Library of mathematical functions operating with IEEE 754 quadruple precision (128 bit) floating point numbers.
Copyright (c) 2019, ABDK Consulting
All rights reserved.
IEEE 754 standard specifies quadruple precision floating point numbers to have:
- sign bit: 1 bit,
- exponent: 15 bits,
- significand precision: 113 bits (112 explicitly stored).
This gives from 33 to 36 significant decimal digits precision.
The minimum strictly positive (subnormal) value is 2^−16494 ≈ 10^−4965
and has a precision of only one bit. The minimum positive normal value is
2^−16382 ≈ 3.3621 × 10^−4932
and has a precision of 113 bits, i.e.
±2^−16494
as well. The maximum representable value is
2^16384 − 2^16271 ≈ 1.1897 × 10^4932
.
The following special values are supported:
NaN
(not a number),+Infinity
,-Infinity
.
The format has two zero values: 0
(positive zero) and -0
(negative zero).
Here is the list of comparison functions provided by the library.
function isNaN (bytes16 x) internal pure returns (bool)
Test whether given quadruple precision floating point number is NaN (not a number).
function isInfinity (bytes16 x) internal pure returns (bool)
Test whether given quadruple precision floating point number is infinity, either positive or negative.
function sign (bytes16 x) internal pure returns (int8)
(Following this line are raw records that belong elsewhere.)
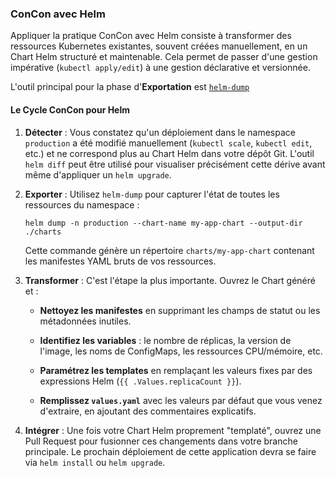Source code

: ### ConCon avec Helm

Appliquer la pratique ConCon avec Helm consiste à transformer des ressources Kubernetes existantes, souvent créées manuellement, en un Chart Helm structuré et maintenable. Cela permet de passer d'une gestion impérative (`kubectl apply/edit`) à une gestion déclarative et versionnée.

L'outil principal pour la phase d'**Exportation** est [`helm-dump`](https://github.com/redhat-developer/helm-dump) 

#### Le Cycle ConCon pour Helm

1. **Détecter** : Vous constatez qu'un déploiement dans le namespace `production` a été modifié manuellement (`kubectl scale`, `kubectl edit`, etc.) et ne correspond plus au Chart Helm dans votre dépôt Git. L'outil `helm diff` peut être utilisé pour visualiser précisément cette dérive avant même d'appliquer un `helm upgrade`.

2. **Exporter** : Utilisez `helm-dump` pour capturer l'état de toutes les ressources du namespace :

   ```
   helm dump -n production --chart-name my-app-chart --output-dir ./charts
   ```

   Cette commande génère un répertoire `charts/my-app-chart` contenant les manifestes YAML bruts de vos ressources.

3. **Transformer** : C'est l'étape la plus importante. Ouvrez le Chart généré et :

   * **Nettoyez les manifestes** en supprimant les champs de statut ou les métadonnées inutiles.

   * **Identifiez les variables** : le nombre de réplicas, la version de l'image, les noms de ConfigMaps, les ressources CPU/mémoire, etc.

   * **Paramétrez les templates** en remplaçant les valeurs fixes par des expressions Helm (`{{ .Values.replicaCount }}`).

   * **Remplissez `values.yaml`** avec les valeurs par défaut que vous venez d'extraire, en ajoutant des commentaires explicatifs.

4. **Intégrer** : Une fois votre Chart Helm proprement "templaté", ouvrez une Pull Request pour fusionner ces changements dans votre branche principale. Le prochain déploiement de cette application devra se faire via `helm install` ou `helm upgrade`.
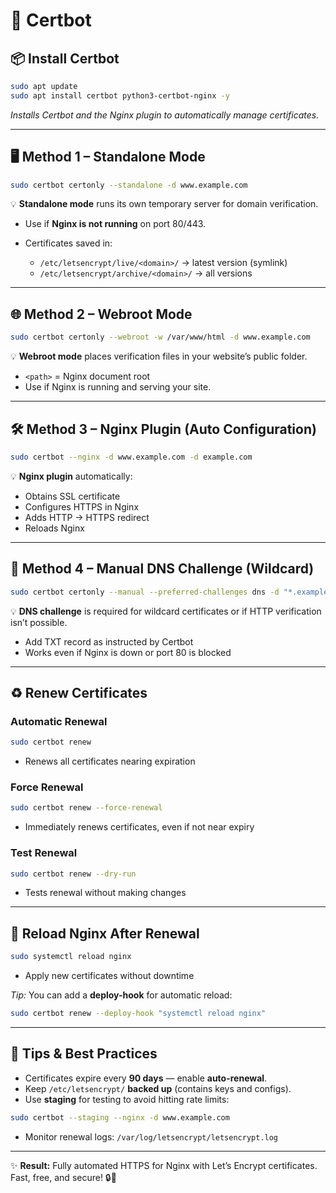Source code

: # 🔐 Certbot 

## 📦 Install Certbot

```bash
sudo apt update
sudo apt install certbot python3-certbot-nginx -y
```

*Installs Certbot and the Nginx plugin to automatically manage certificates.*

---

## 🖥️ Method 1 – Standalone Mode

```bash
sudo certbot certonly --standalone -d www.example.com
```

💡 **Standalone mode** runs its own temporary server for domain verification.

* Use if **Nginx is not running** on port 80/443.
* Certificates saved in:

  * `/etc/letsencrypt/live/<domain>/` → latest version (symlink)
  * `/etc/letsencrypt/archive/<domain>/` → all versions

---

## 🌐 Method 2 – Webroot Mode

```bash
sudo certbot certonly --webroot -w /var/www/html -d www.example.com
```

💡 **Webroot mode** places verification files in your website’s public folder.

* `<path>` = Nginx document root
* Use if Nginx is running and serving your site.

---

## 🛠️ Method 3 – Nginx Plugin (Auto Configuration)

```bash
sudo certbot --nginx -d www.example.com -d example.com
```

💡 **Nginx plugin** automatically:

* Obtains SSL certificate
* Configures HTTPS in Nginx
* Adds HTTP → HTTPS redirect
* Reloads Nginx

---

## 🌱 Method 4 – Manual DNS Challenge (Wildcard)

```bash
sudo certbot certonly --manual --preferred-challenges dns -d "*.example.com" -d example.com
```

💡 **DNS challenge** is required for wildcard certificates or if HTTP verification isn’t possible.

* Add TXT record as instructed by Certbot
* Works even if Nginx is down or port 80 is blocked

---

## ♻️ Renew Certificates

### Automatic Renewal

```bash
sudo certbot renew
```

* Renews all certificates nearing expiration

### Force Renewal

```bash
sudo certbot renew --force-renewal
```

* Immediately renews certificates, even if not near expiry

### Test Renewal

```bash
sudo certbot renew --dry-run
```

* Tests renewal without making changes

---

## 🔄 Reload Nginx After Renewal

```bash
sudo systemctl reload nginx
```

* Apply new certificates without downtime

*Tip:* You can add a **deploy-hook** for automatic reload:

```bash
sudo certbot renew --deploy-hook "systemctl reload nginx"
```

---

## 📅 Tips & Best Practices

* Certificates expire every **90 days** — enable **auto-renewal**.
* Keep `/etc/letsencrypt/` **backed up** (contains keys and configs).
* Use **staging** for testing to avoid hitting rate limits:

```bash
sudo certbot --staging --nginx -d www.example.com
```

* Monitor renewal logs: `/var/log/letsencrypt/letsencrypt.log`

---

✨ **Result:** Fully automated HTTPS for Nginx with Let’s Encrypt certificates. Fast, free, and secure! 🔒🚀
Get the sign of a quadruple precision floating point number, i.e. -1
if
argument is negative, 0
if argument is zero, i.e. 0
or -0
, and 1
if
argument is positive.
function cmp (bytes16 x, bytes16 y) internal pure returns (int8)
Compare two quadruple precision floating point numbers, and return -1
if
x < y
, 0
if x = y
, and 1
is x > y
. Basically, this function
returns sign (x - y)
.
function eq (bytes16 x, bytes16 y) internal pure returns (bool)
Test whether two quadruple precision floating point numbers are equal.
Simple arithmetic functions.
function add (bytes16 x, bytes16 y) internal pure returns (bytes16)
Add one quadruple precision floating point number to another and return the result as a quadruple precision floating point number.
function sub (bytes16 x, bytes16 y) internal pure returns (bytes16)
Subtract one quadruple precision floating point number from another and return the result as a quadruple precision floating point number.
function mul (bytes16 x, bytes16 y) internal pure returns (bytes16)
Multiply one quadruple precision floating point number by another and return the result as a quadruple precision floating point number.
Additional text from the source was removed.